[Exercise details] Only the number is wanted: how many lines of the listing below contain "https"?
(Extracted information begins)
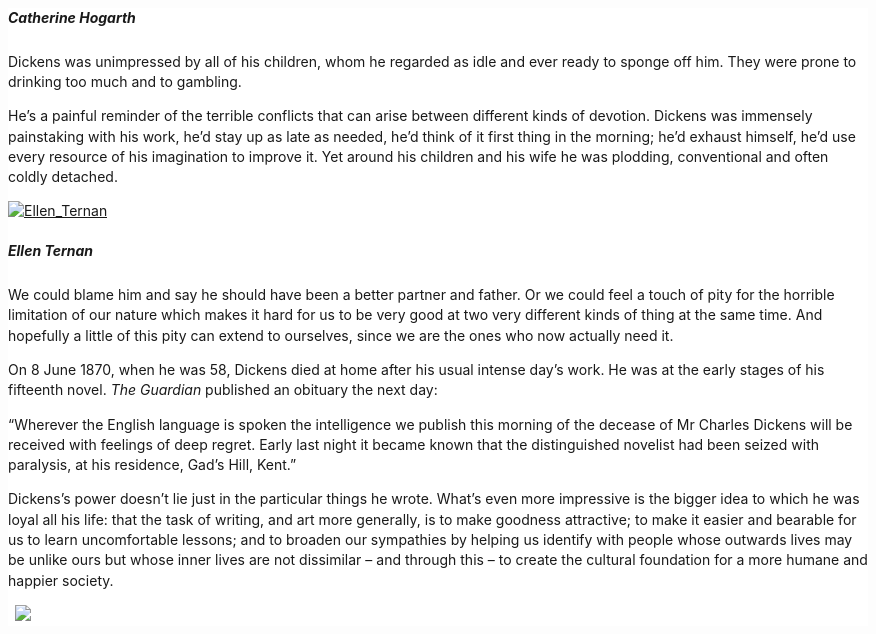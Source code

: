 ##### Catherine Hogarth

Dickens was unimpressed by all of his children, whom he regarded as idle and ever ready to sponge off him. They were prone to drinking too much and to gambling.

He’s a painful reminder of the terrible conflicts that can arise between different kinds of devotion. Dickens was immensely painstaking with his work, he’d stay up as late as needed, he’d think of it first thing in the morning; he’d exhaust himself, he’d use every resource of his imagination to improve it. Yet around his children and his wife he was plodding, conventional and often coldly detached. &nbsp;

[![Ellen_Ternan](https://www.theschooloflife.com/thebookoflife/wp-content/uploads/2016/04/Ellen_Ternan.gif)](http://www.thebookoflife.org/wp-content/uploads/2016/04/Ellen_Ternan.gif)

##### Ellen Ternan

We could blame him and say he should have been a better partner and father. Or we could feel a touch of pity for the horrible limitation of our nature which makes it hard for us to be very good at two very different kinds of thing at the same time. And hopefully a little of this pity can extend to ourselves, since we are the ones who now actually need it.

On 8 June 1870, when he was 58, Dickens died at home after his usual intense day’s work. He was at the early stages of his fifteenth novel. _The Guardian_ published an obituary the next day:

“Wherever the English language is spoken the intelligence we publish this morning of the decease of Mr Charles Dickens will be received with feelings of deep regret. Early last night it became known that the distinguished novelist had been seized with paralysis, at his residence, Gad’s Hill, Kent.”

Dickens’s power doesn’t lie just in the particular things he wrote. What’s even more impressive is the bigger idea to which he was loyal all his life: that the task of writing, and art more generally, is to make goodness attractive; to make it easier and bearable for us to learn uncomfortable lessons; and to broaden our sympathies by helping us identify with people whose outwards lives may be unlike ours but whose inner lives are not dissimilar – and through this – to create the cultural foundation for a more humane and happier society.

**&nbsp;
[![](https://img.youtube.com/vi/N9dB9BZWDBU/0.jpg)](https://www.youtube.com/embed/N9dB9BZWDBU '')**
(Extracted information ends)
[Output below] 2